On Tuesday, May 12, López Obrador spoke candidly during his daily morning press conference about his own personal interference into the electoral process.
“Of course I am, of course I am,” he said when asked if he was putting his hand into the elections. “If I made it known here, if it’s in the public domain, I’m saying it: We can’t be accomplices to the fraud.”
He went on to say, “I always say what I think … and I’m going to keep saying it.”
AMLO’s public acknowledgement of his constitutional violation could very well have legal repercussions, experts say.
“The problem here is that the president invited Mexico’s governors to sign a pact so that they would not put their hands into the election, and he did so with the purpose of tying their hands. Tied for them, but not for him because in the following hours he kept getting in and out,” said Alfonso Zárate, referring to AMLO’s self-written pact, signed by the nation’s governors at his behest, to not interfere with the country’s electoral process for the upcoming June midterms.
“The consequences will come soon, because the corresponding complaints will be presented, the National Electoral Institute (INE) and its Complaints Commission will have to decide on the precautionary measures that they requested from him and another scandal will come,” said Formal Electoral Councilor Arturo Sánchez Gutiérrez.
Formal Electoral Councilor Benito Nacif Hernández warned that AMLO’s actions are violating the constitution and the democracy he claims to uphold.
“He swore to obey the constitution and the laws that emanate from it. The example he is setting is that he is above the law and does whatever he wants. That is dangerous in a democratic system,” said Nacif Hernández.
The electoral expert said opposition parties to AMLO’s National Regeneration Movement (Morena) would likely file complaints with the INE, though it would ultimately be up to the nation’s Tribunal of the Federal Judicial Power (TEPJF), which has repeatedly let AMLO’s infractions slide by without repercussion, giving him the sense of impunity that empowers his present speech.

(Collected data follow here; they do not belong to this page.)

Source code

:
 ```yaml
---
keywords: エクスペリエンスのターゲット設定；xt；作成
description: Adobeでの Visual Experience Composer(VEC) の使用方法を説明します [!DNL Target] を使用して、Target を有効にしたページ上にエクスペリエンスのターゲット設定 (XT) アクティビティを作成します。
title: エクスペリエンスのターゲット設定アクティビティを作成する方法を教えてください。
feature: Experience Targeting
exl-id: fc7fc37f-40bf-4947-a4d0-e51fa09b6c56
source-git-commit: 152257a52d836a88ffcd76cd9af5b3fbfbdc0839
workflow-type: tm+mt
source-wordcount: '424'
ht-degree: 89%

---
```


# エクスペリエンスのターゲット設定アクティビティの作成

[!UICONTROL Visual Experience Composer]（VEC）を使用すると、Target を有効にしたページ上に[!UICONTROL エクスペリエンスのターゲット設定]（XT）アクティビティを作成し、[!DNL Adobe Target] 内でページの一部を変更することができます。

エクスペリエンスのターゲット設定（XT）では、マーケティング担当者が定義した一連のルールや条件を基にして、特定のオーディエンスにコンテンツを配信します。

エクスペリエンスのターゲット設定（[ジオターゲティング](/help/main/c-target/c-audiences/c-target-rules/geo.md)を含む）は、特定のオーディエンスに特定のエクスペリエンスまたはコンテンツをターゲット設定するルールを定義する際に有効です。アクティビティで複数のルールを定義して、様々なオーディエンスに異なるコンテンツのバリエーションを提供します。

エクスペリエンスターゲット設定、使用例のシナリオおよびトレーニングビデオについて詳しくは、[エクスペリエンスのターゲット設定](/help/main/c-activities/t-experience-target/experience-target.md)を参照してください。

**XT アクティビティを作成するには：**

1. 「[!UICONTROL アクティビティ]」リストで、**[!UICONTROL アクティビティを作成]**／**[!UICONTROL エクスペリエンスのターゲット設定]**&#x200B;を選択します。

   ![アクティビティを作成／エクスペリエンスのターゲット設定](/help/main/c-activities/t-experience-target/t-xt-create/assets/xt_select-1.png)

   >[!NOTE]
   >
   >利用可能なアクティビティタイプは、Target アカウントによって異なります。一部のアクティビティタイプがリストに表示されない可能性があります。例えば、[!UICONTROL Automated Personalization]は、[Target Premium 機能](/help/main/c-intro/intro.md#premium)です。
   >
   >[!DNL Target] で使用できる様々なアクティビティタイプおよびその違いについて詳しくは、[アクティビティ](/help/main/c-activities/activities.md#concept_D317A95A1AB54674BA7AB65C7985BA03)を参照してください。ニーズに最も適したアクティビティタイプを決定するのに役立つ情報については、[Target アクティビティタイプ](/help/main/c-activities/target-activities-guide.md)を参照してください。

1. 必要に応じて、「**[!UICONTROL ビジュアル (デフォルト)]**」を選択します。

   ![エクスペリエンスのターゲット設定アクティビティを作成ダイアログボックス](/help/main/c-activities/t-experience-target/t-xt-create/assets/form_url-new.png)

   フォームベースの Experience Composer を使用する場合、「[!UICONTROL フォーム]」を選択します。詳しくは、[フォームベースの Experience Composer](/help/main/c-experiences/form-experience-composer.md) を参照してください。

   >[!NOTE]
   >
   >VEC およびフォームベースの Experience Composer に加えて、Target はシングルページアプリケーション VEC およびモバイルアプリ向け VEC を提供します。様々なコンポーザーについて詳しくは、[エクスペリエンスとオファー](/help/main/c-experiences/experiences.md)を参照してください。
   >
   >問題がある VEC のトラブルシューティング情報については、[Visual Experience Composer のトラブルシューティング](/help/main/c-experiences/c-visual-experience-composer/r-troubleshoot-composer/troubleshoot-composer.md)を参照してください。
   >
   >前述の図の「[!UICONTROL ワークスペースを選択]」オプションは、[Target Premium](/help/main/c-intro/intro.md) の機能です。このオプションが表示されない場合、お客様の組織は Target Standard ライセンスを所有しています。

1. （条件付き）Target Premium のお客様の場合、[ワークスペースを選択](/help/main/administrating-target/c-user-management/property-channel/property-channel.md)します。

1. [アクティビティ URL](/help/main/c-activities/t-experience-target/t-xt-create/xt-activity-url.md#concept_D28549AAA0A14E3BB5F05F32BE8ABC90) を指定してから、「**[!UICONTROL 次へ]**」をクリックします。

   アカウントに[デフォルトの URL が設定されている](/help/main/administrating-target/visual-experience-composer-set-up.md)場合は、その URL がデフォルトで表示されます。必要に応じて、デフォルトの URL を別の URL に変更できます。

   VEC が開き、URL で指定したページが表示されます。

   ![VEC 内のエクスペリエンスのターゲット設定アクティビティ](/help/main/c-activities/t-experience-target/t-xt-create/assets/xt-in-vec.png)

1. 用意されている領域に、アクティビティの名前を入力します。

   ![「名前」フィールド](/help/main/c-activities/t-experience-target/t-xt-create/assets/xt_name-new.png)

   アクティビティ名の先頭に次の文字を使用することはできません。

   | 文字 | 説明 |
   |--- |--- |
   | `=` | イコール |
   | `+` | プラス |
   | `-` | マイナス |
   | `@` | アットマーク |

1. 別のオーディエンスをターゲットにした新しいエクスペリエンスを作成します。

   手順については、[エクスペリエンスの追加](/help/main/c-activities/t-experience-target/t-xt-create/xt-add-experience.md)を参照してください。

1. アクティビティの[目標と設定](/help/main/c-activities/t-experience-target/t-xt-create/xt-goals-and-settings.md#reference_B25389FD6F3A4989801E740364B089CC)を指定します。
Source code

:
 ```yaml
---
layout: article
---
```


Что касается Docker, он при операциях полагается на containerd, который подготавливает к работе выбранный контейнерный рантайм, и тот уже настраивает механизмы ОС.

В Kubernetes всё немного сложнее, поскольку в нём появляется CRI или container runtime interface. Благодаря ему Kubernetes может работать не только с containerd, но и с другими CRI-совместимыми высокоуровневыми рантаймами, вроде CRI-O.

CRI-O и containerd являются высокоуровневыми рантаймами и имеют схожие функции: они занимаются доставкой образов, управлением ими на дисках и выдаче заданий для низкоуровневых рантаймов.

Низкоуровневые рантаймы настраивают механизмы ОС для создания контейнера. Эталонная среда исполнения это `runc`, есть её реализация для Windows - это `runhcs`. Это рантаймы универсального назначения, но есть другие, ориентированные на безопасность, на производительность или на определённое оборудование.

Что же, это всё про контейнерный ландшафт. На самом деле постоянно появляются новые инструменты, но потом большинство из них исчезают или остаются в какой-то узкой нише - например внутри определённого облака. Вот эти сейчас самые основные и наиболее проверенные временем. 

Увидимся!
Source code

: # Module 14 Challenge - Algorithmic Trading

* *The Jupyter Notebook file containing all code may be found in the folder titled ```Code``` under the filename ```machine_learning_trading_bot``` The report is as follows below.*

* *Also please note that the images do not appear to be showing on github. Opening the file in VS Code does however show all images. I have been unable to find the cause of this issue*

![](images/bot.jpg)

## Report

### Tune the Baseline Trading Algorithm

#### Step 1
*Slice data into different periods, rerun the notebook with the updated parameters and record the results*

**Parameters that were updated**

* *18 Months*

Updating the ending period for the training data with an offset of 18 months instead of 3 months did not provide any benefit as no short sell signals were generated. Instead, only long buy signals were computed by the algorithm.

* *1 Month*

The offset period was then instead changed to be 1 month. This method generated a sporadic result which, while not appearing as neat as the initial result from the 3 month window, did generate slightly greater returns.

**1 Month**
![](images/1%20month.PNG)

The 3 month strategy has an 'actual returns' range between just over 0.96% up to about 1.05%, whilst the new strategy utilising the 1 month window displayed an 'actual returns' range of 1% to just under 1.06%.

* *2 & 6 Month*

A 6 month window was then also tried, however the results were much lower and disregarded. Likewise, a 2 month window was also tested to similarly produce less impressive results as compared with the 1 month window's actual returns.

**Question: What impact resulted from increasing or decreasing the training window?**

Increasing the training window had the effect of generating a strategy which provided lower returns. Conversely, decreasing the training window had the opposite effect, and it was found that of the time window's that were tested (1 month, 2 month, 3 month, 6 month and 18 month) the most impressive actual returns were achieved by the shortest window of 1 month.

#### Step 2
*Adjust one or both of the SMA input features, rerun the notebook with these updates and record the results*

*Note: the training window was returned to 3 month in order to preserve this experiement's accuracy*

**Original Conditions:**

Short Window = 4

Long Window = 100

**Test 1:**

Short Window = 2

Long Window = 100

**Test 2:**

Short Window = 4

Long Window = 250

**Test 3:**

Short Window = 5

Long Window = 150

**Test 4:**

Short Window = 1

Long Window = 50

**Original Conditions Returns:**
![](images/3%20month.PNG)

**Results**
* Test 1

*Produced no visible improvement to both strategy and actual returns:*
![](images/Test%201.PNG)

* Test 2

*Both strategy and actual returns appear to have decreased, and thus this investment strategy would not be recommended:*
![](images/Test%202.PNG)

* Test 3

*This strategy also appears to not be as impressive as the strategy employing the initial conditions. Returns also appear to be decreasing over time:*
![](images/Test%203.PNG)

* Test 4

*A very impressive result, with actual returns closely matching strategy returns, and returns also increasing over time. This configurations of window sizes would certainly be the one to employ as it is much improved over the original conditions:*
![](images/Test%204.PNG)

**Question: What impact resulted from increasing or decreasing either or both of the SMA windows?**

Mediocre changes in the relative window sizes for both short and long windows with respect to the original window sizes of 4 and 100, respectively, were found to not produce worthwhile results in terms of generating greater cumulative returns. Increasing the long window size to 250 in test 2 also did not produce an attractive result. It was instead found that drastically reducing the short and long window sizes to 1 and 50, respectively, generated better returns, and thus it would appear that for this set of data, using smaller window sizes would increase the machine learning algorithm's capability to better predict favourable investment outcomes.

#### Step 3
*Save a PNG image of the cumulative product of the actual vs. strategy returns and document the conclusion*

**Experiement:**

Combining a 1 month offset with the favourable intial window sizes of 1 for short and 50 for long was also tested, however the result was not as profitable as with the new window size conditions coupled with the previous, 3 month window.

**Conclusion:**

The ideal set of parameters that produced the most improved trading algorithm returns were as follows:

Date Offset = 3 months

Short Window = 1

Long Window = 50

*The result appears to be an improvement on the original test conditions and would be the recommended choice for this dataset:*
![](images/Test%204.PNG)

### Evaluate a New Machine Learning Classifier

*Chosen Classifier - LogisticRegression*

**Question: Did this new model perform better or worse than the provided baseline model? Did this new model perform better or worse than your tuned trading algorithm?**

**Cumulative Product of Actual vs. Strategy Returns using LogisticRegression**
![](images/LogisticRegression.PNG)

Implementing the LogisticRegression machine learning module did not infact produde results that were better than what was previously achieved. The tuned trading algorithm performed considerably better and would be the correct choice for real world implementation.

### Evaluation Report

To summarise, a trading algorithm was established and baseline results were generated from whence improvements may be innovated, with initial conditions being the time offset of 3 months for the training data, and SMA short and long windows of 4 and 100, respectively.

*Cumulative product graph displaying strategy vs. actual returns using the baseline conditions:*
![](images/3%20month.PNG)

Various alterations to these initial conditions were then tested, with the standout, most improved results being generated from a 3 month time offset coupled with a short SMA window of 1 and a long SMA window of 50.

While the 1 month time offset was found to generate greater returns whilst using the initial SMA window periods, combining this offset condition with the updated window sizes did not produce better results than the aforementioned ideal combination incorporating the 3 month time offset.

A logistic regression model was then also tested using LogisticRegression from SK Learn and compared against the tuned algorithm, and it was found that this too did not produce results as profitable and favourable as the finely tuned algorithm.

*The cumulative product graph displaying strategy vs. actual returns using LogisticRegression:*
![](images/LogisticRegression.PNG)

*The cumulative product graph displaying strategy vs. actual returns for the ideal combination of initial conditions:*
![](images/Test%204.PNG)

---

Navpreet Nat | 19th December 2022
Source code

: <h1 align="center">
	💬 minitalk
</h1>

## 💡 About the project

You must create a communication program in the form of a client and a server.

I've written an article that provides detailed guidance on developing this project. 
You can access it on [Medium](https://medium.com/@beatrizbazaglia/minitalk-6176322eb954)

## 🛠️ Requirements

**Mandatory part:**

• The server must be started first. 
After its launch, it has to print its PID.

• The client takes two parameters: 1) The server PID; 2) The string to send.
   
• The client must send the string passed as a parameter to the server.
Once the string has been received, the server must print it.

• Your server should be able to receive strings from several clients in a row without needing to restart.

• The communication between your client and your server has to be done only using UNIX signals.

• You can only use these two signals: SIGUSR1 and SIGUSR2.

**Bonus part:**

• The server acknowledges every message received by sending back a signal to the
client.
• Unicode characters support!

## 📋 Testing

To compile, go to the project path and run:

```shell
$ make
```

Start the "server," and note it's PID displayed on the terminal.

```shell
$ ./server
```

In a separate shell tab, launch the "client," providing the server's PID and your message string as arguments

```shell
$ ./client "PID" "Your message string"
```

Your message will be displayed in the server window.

“The problem is that the TEPJF has done nothing, as they did with (former President Felipe) Calderón when he gave a press conference and there were elections in four states. He had violated Article 41 of the Mexican Constitution.”
López Obrador should not be able to publicly speak on election fraud when he is violating the constitution himself, said Maite Azuela Gómez, a public policy professor at the University of Concordia in Canada.
“His position is contradictory, if what he intends is for electoral norms are respected, the president would have to be the first to not interfere, not even with any statement.”